The U.S. government is suing Oracle Corp. for denying it significant discounts on software purchases the vendor routinely gave to its commercial customers. The government is claiming damages as high as $169 million in the Oracle lawsuit.
Paul Frascella, a former Oracle employee who worked as a contract specialist, filed the initial Oracle lawsuit in 2007 in the U.S. District Court for the Eastern District of Virginia. Two months ago, the U.S. government intervened in the case and said they would pursue it. As the whistleblower, with the U.S. government involved, Frascella is looking for 25% of the awarded damages.
According to the lawsuit, Oracle schemed to “defraud the United States by failing to disclose deep discounts Oracle offered to commercial customers when Oracle sold software products to federal government agencies through a General Services Administration Multiple Award Schedule.”
The federal General Services Administration (GSA) establishes long-term contracts with commercial companies through its Multiple Award Schedules.

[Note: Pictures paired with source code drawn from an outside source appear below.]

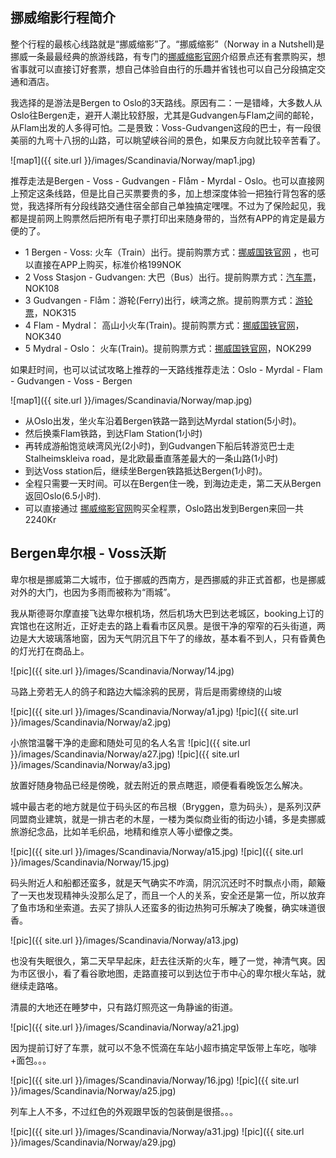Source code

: 
## 挪威缩影行程简介

整个行程的最核心线路就是“挪威缩影”了。“挪威缩影”（Norway in a Nutshell)是挪威一条最最经典的旅游线路，有专门的[挪威缩影官网](http://www.norwaynutshell.com)介绍景点还有套票购买，想省事就可以直接订好套票，想自己体验自由行的乐趣并省钱也可以自己分段搞定交通和酒店。

我选择的是游法是Bergen to Oslo的3天路线。原因有二：一是错峰，大多数人从Oslo往Bergen走，避开人潮比较舒服，尤其是Gudvangen与Flam之间的邮轮，从Flam出发的人多得可怕。二是景致：Voss-Gudvangen这段的巴士，有一段很美丽的九弯十八拐的山路，可以眺望峡谷间的景色，如果反方向就比较辛苦看了。

![map1]({{ site.url }}/images/Scandinavia/Norway/map1.jpg)

推荐走法是Bergen - Voss - Gudvangen - Flåm - Myrdal - Oslo。也可以直接网上预定这条线路，但是比自己买票要贵的多，加上想深度体验一把独行背包客的感觉，我选择所有分段线路交通住宿全部自己单独搞定嘿嘿。不过为了保险起见，我都是提前网上购票然后把所有电子票打印出来随身带的，当然有APP的肯定是最方便的了。

- 1 Bergen - Voss: 火车（Train）出行。提前购票方式：[挪威国铁官网](www.nsb.no) ，也可以直接在APP上购买，标准价格199NOK
- 2 Voss Stasjon - Gudvangen: 大巴（Bus）出行。提前购票方式：[汽车票](https://www.nor-way.no/nb-NO )，NOK108 
- 3 Gudvangen - Flåm：游轮(Ferry)出行，峡湾之旅。提前购票方式：[游轮票]( https://www.norwaysbest.com/things-to-do/fjords/fjord-cruise-naeroyfjord/ )，NOK315
- 4 Flam - Mydral： 高山小火车(Train)。提前购票方式：[挪威国铁官网](www.nsb.no)，NOK340
- 5 Mydral - Oslo： 火车(Train)。提前购票方式：[挪威国铁官网](www.nsb.no)，NOK299


如果赶时间，也可以试试攻略上推荐的一天路线推荐走法：Oslo - Myrdal - Flam - Gudvangen - Voss - Bergen

![map1]({{ site.url }}/images/Scandinavia/Norway/map.jpg)

- 从Oslo出发，坐火车沿着Bergen铁路一路到达Myrdal station(5小时)。
- 然后换乘Flam铁路，到达Flam Station(1小时)
- 再转成游船饱览峡湾风光(2小时)，到Gudvangen下船后转游览巴士走Stalheimskleiva road，是北欧最垂直落差最大的一条山路(1小时)
- 到达Voss station后，继续坐Bergen铁路抵达Bergen(1小时)。
- 全程只需要一天时间。可以在Bergen住一晚，到海边走走，第二天从Bergen返回Oslo(6.5小时).
- 可以直接通过 [挪威缩影官网](http://www.norwaynutshell.com)购买全程票，Oslo路出发到Bergen来回一共2240Kr


## Bergen卑尔根 - Voss沃斯

卑尔根是挪威第二大城市，位于挪威的西南方，是西挪威的非正式首都，也是挪威对外的大门，也因为多雨而被称为“雨城”。

我从斯德哥尔摩直接飞达卑尔根机场，然后机场大巴到达老城区，booking上订的宾馆也在这附近，正好走去的路上看看市区风景。是很干净的窄窄的石头街道，两边是大大玻璃落地窗，因为天气阴沉且下午了的缘故，基本看不到人，只有昏黄色的灯光打在商品上。

![pic]({{ site.url }}/images/Scandinavia/Norway/14.jpg)

马路上旁若无人的鸽子和路边大幅涂鸦的民房，背后是雨雾缭绕的山坡

![pic]({{ site.url }}/images/Scandinavia/Norway/a1.jpg)
![pic]({{ site.url }}/images/Scandinavia/Norway/a2.jpg)

小旅馆温馨干净的走廊和随处可见的名人名言
![pic]({{ site.url }}/images/Scandinavia/Norway/a27.jpg)
![pic]({{ site.url }}/images/Scandinavia/Norway/a3.jpg)

放置好随身物品已经是傍晚，就去附近的景点瞎逛，顺便看看晚饭怎么解决。

城中最古老的地方就是位于码头区的布吕根（Bryggen，意为码头），是系列汉萨同盟商业建筑，就是一排古老的木屋，一楼为类似商业街的街边小铺，多是卖挪威旅游纪念品，比如羊毛织品，地精和维京人等小塑像之类。

![pic]({{ site.url }}/images/Scandinavia/Norway/a15.jpg)
![pic]({{ site.url }}/images/Scandinavia/Norway/15.jpg)

码头附近人和船都还蛮多，就是天气确实不咋滴，阴沉沉还时不时飘点小雨，颠簸了一天也发现精神头没那么足了，而且一个人的关系，安全还是第一位，所以放弃了鱼市场和坐索道。去买了排队人还蛮多的街边热狗可乐解决了晚餐，确实味道很香。

![pic]({{ site.url }}/images/Scandinavia/Norway/a13.jpg)

也没有失眠很久，第二天早早起床，赶去往沃斯的火车，睡了一觉，神清气爽。因为市区很小，看了看谷歌地图，走路直接可以到达位于市中心的卑尔根火车站，就继续走路咯。

清晨的大地还在睡梦中，只有路灯照亮这一角静谧的街道。

![pic]({{ site.url }}/images/Scandinavia/Norway/a21.jpg)

因为提前订好了车票，就可以不急不慌滴在车站小超市搞定早饭带上车吃，咖啡+面包。。。

![pic]({{ site.url }}/images/Scandinavia/Norway/16.jpg)
![pic]({{ site.url }}/images/Scandinavia/Norway/a25.jpg)

列车上人不多，不过红色的外观跟早饭的包装倒是很搭。。。

![pic]({{ site.url }}/images/Scandinavia/Norway/a31.jpg)
![pic]({{ site.url }}/images/Scandinavia/Norway/a29.jpg)
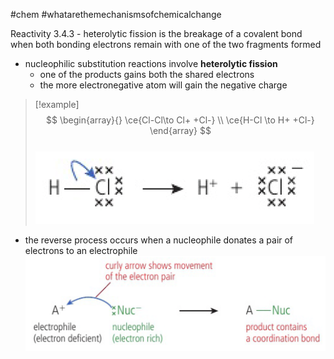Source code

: #chem #whatarethemechanismsofchemicalchange   
  
Reactivity 3.4.3 - heterolytic fission is the breakage of a covalent bond when both bonding electrons remain with one of the two fragments formed  
  
- nucleophilic substitution reactions involve **heterolytic fission**  
	- one of the products gains both the shared electrons  
	- the more electronegative atom will gain the negative charge  
  
  
> [!example]   
> $$  
> \begin{array}{}  
> \ce{Cl-Cl\to Cl+ +Cl-} \\  
> \ce{H-Cl \to H+ +Cl-}  
> \end{array}  
>$$  
> ![heterolytic fission expression.png](Media/2%20Reactivity/2.3/4%20electron%20pair%20sharing/heterolytic%20fission%20expression.png)  
  
- the reverse process occurs when a nucleophile donates a pair of electrons to an electrophile  
![nucleophile + electrophile.png](Media/2%20Reactivity/2.3/4%20electron%20pair%20sharing/nucleophile%20+%20electrophile.png)
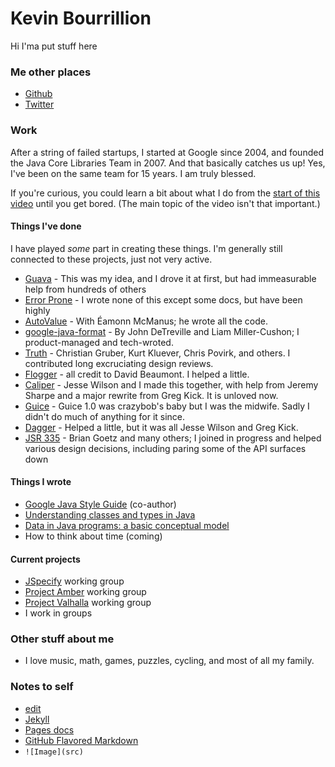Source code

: # Kevin Bourrillion

Hi I'ma put stuff here

### Me other places

* [Github](https://github.com/kevinb9n)
* [Twitter](https://twitter.com/kevinb9n)

### Work

After a string of failed startups, I started at Google since 2004, and founded the
Java Core Libraries Team in 2007. And that basically catches us up! Yes, I've been
on the same team for 15 years. I am truly blessed.

If you're curious, you could learn a bit about what I do from the
[start of this video](https://www.youtube.com/watch?v=sPW2Pz2dI9E) until you get bored.
(The main topic of the video isn't that important.)

#### Things I've done

I have played *some* part in creating these things. I'm generally still connected to these projects, just not very active.

* [Guava](https://github.com/google/guava) - This was my idea, and I drove it at first, but had immeasurable help from hundreds of others
* [Error Prone](https://errorprone.info/) - I wrote none of this except some docs, but have been highly 
* [AutoValue](https://github.com/google/auto/blob/master/value/userguide/index.md) - With Éamonn McManus; he wrote all the code.
* [google-java-format](https://github.com/google/google-java-format) - By John DeTreville and Liam Miller-Cushon; I product-managed and tech-wroted.
* [Truth](https://github.com/google/truth) - Christian Gruber, Kurt Kluever, Chris Povirk, and others. I contributed long excruciating design reviews.
* [Flogger](https://github.com/google/flogger) - all credit to David Beaumont. I helped a little.
* [Caliper](https://github.com/google/caliper) - Jesse Wilson and I made this together, with help from Jeremy Sharpe and a major rewrite from Greg Kick. It is unloved now.
* [Guice](https://github.com/google/guice) - Guice 1.0 was crazybob's baby but I was the midwife. Sadly I didn't do much of anything for it since.
* [Dagger](https://github.com/google/dagger) - Helped a little, but it was all Jesse Wilson and Greg Kick.
* [JSR 335](https://jcp.org/en/jsr/detail?id=335) - Brian Goetz and many others; I joined in progress and helped various design decisions, including paring some of the API surfaces down

#### Things I wrote

* [Google Java Style Guide](https://google.github.io/styleguide/javaguide.html) (co-author)
* [Understanding classes and types in Java](https://docs.google.com/document/d/1G5dNQ0kQwA5zefGdP_nvFJByb63QNlz0XiSjltiJM84/preview?resourcekey=0-HXOJZriWDQ_lN0iqZR9nXQ)
* [Data in Java programs: a basic conceptual model](https://docs.google.com/document/d/1J-a_K87P-R3TscD4uW2Qsbt5BlBR_7uX_BekwJ5BLSE/preview)
* How to think about time (coming)

#### Current projects 

* [JSpecify](http://jspecify.org) working group
* [Project Amber](https://openjdk.java.net/projects/amber/) working group
* [Project Valhalla](https://openjdk.java.net/projects/valhalla/) working group
* I work in groups

### Other stuff about me

* I love music, math, games, puzzles, cycling, and most of all my family.

### Notes to self

* [edit](https://github.com/kevinb9n/kevinb9n.github.io/edit/main/docs/index.md)
* [Jekyll](https://jekyllrb.com/)
* [Pages docs](https://docs.github.com/categories/github-pages-basics/)
* [GitHub Flavored Markdown](https://guides.github.com/features/mastering-markdown/)
* `![Image](src)`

These schedules presumably save the federal government money by contracting for all federal agencies and obtaining volume discounts. The suit claims that Oracle legally should have offered deeper discounts on contracts with the GSA, in line with similarly deep discounts it offered some commercial customers, and points to the code of federal regulations to make its case.
Frascella claims that when he first started working for Oracle in 1997, he sat in on sales training that warned against giving commercial customers greater discounts than those given to the federal government under the GSA schedule. But according to the suit, Oracle found multiple ways around that.
One way was in dividing its software into two categories, technology products such as databases, and applications such as enterprise software. Frascella claims he was told that application software didn’t fall under the GSA rules, but he learned later that in fact it did. According to the suit, Oracle would package technology products with applications in an attempt to circumvent the GSA contracting rules and give greater discounts to commercial customers.
Another was in giving a huge discount to a reseller, which then turned around and sold the product to the commercial end user for a still-deep discount.
“Oracle also got around the maximum allowable discounts by selling a limited use license or a term license that varied in some way from the licenses sold on the GSA schedule,” according to the Oracle lawsuit.
Oracle declined comment. Frascella’s attorney, Christopher Mead, did not return calls for comment.